In the process of working with a specialist, the young man managed to understand that the problem was that he had low self-esteem. As a result of several meetings, his self-esteem has increased significantly, he was able to find his own approach to girls, no longer needing the advice of friends. Soon he had several successful acquaintances, one of which grew into a long-term relationship.
The root of an adult relationship problem may lie in childhood.
Often the answer to the question why relationships with women do not work out lies in childhood, in a family setting. Mom is the first woman in the life of any man. It is on the relationship between mother and son that it depends on how the boy will grow up, how his personal family life will develop.
For example, one man who, at age 40, decided to seek help from a specialist, told the story of his family life. All his adult life he tried to find the woman he loved, but could not. He wanted to meet beautiful and successful girls but the relationship didn't work out. The man wondered, “Why don’t I have a relationship in which I would be comfortable?”.
During the consultation cycle, the man managed to understand what prevented him from building relationships and freely communicating with those women who he really liked, who were suitable in temperament, character, and interests. The man was raised by his grandmother, while his mother pursued a career and was successful, but her son was not interested in her. He sincerely loved his mother, but in return he received only coldness and indifference. The experience of the specialist and the desire to solve the problem helped the man meet a bright and spectacular woman, and then build a relationship with her at the proper level.
How to change the attitude towards women?
Most parents want to raise sons who could achieve a lot in life, could start families and build successful careers. There are several parenting patterns that can lead to the fact that a man does not develop relationships with girls throughout his life.
1 model
If the boy is limited in everything, they do not allow him to show his own initiative and do what he loves.

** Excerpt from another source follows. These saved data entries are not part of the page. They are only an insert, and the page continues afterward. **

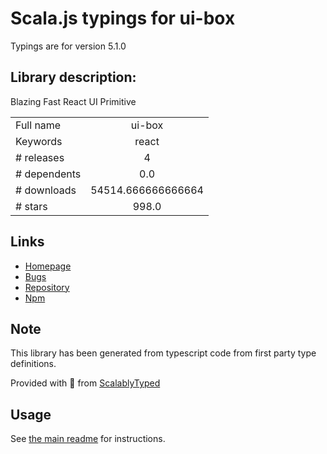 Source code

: 
# Scala.js typings for ui-box

Typings are for version 5.1.0

## Library description:
Blazing Fast React UI Primitive

|                    |                 |
| ------------------ | :-------------: |
| Full name          | ui-box |
| Keywords           | react |
| # releases         | 4 |
| # dependents       | 0.0 |
| # downloads        | 54514.666666666664 |
| # stars            | 998.0 |

## Links
- [Homepage](https://github.com/segmentio/ui-box#readme)
- [Bugs](https://github.com/segmentio/ui-box/issues)
- [Repository](https://github.com/segmentio/ui-box)
- [Npm](https://www.npmjs.com/package/ui-box)
    


## Note
This library has been generated from typescript code from first party type definitions.

Provided with :purple_heart: from [ScalablyTyped](https://github.com/oyvindberg/ScalablyTyped)

## Usage
See [the main readme](../../readme.md) for instructions.


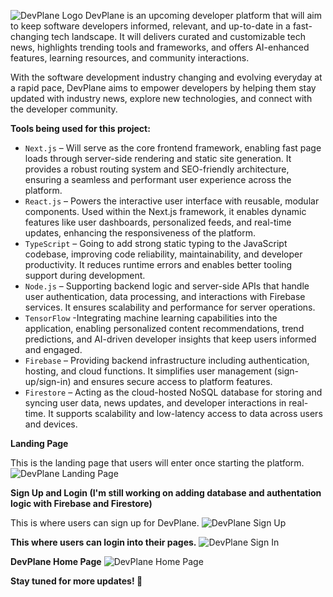 ![DevPlane Logo](https://github.com/user-attachments/assets/36608ffb-7d1d-4c2e-bc3b-936c281a6389)
DevPlane is an  upcoming developer platform that will aim to keep software developers informed, relevant, and up-to-date in a fast-changing tech landscape. It will delivers curated and customizable tech news, highlights trending tools and frameworks, and offers AI-enhanced features, learning resources, and community interactions.

With the software development industry changing and evolving everyday at a rapid pace, DevPlane aims to empower developers by helping them stay updated with industry news, explore new technologies, and connect with the developer community.

**Tools being used for this project:**

- `Next.js` – Will serve as the core frontend framework, enabling fast page loads through server-side rendering and static site generation. It provides a robust routing system and SEO-friendly architecture, ensuring a seamless and performant user experience across the platform.
- `React.js` – Powers the interactive user interface with reusable, modular components. Used within the Next.js framework, it enables dynamic features like user dashboards, personalized feeds, and real-time updates, enhancing the responsiveness of the platform.
- `TypeScript` –  Going to add strong static typing to the JavaScript codebase, improving code reliability, maintainability, and developer productivity. It reduces runtime errors and enables better tooling support during development.
- `Node.js` –  Supporting backend logic and server-side APIs that handle user authentication, data processing, and interactions with Firebase services. It ensures scalability and performance for server operations.
- `TensorFlow` -Integrating machine learning capabilities into the application, enabling personalized content recommendations, trend predictions, and AI-driven developer insights that keep users informed and engaged.
- `Firebase` – Providing backend infrastructure including authentication, hosting, and cloud functions. It simplifies user management (sign-up/sign-in) and ensures secure access to platform features.
- `Firestore` – Acting as the cloud-hosted NoSQL database for storing and syncing user data, news updates, and developer interactions in real-time. It supports scalability and low-latency access to data across users and devices.

**Landing Page**

This is the landing page that users will enter once starting the platform.
![DevPlane Landing Page](https://github.com/user-attachments/assets/605da323-b676-4922-8f68-0a12db20f9e3)

**Sign Up and Login (I'm still working on adding database and authentation logic with Firebase and Firestore)**

This is where users can sign up for DevPlane.
![DevPlane Sign Up](https://github.com/user-attachments/assets/ca9ae2ef-11e7-4aaf-aec6-14afe83ac94d)

**This where users can login into their pages.**
![DevPlane Sign In](https://github.com/user-attachments/assets/88143694-1e07-4152-82e6-03094d729f8a)

**DevPlane Home Page**
![DevPlane Home Page](https://github.com/user-attachments/assets/a0a4f0c7-09bc-41a6-b926-647e7164f06d)

**Stay tuned for more updates! 🚀**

It will be difficult for him to make acquaintances with the opposite sex and show a dominant role in the family.
2 model
It will also be difficult to build relationships for the boy whose mother was very domineering and regularly scolded her son for his misdeeds for any reason, even if he was not to blame for them. Such guys are afraid of women, they are wary of the opposite sex and try to avoid moments of crisis.
Here is another example of the story of one young man. At the age of 24, he managed to completely become disillusioned with the girls. He carefully chose each new girl for acquaintance, evaluating all her qualities, but, having become close, he learned that “ perfect couple" not free. At the first conversation, the guy said that all the worthy girls were already taken, he was tired of refusals, regarded them as his own failure and the superiority of his opponent. He treated the rest of the girls with visible disdain. Many times he tried to get acquainted on special sites, but at the first two meetings he discovered a mismatch of interests and ended the relationship. With those whom he noted as worthy, there were no more than 1-2 dates, after which the girl left.
As a result, a self-confident, successful guy began to experience serious problems with communication, lost interest in work, spent most of his time alone, became isolated. Gradually, the young man managed to regain self-confidence, not to give up, to tune in to finding the right solution. The course of communication with a specialist soon led to real results, the guy invited a colleague on a date. Long communication with this girl grew into a serious relationship.
Timely help from a specialist is the right way to solve the problem of loneliness.
In the problem of unsuccessful relationships, it is very important to find out the reason that prevents you from being harmonious, loved, happy. To hear an affectionate word, to feel the warmth of a touch, to feel needed, to find the meaning of life - every man deserves this. In order for life to gain meaning, and not be an empty existence, you need to find strength in yourself and accept the help of a professional. An experienced specialist will help to change the inner world without breaking the ideology and value systems, and look at it from a different angle. After all, the path to solving a complex problem can be assessed objectively, and then a person will find a way out of this situation. and I will help you.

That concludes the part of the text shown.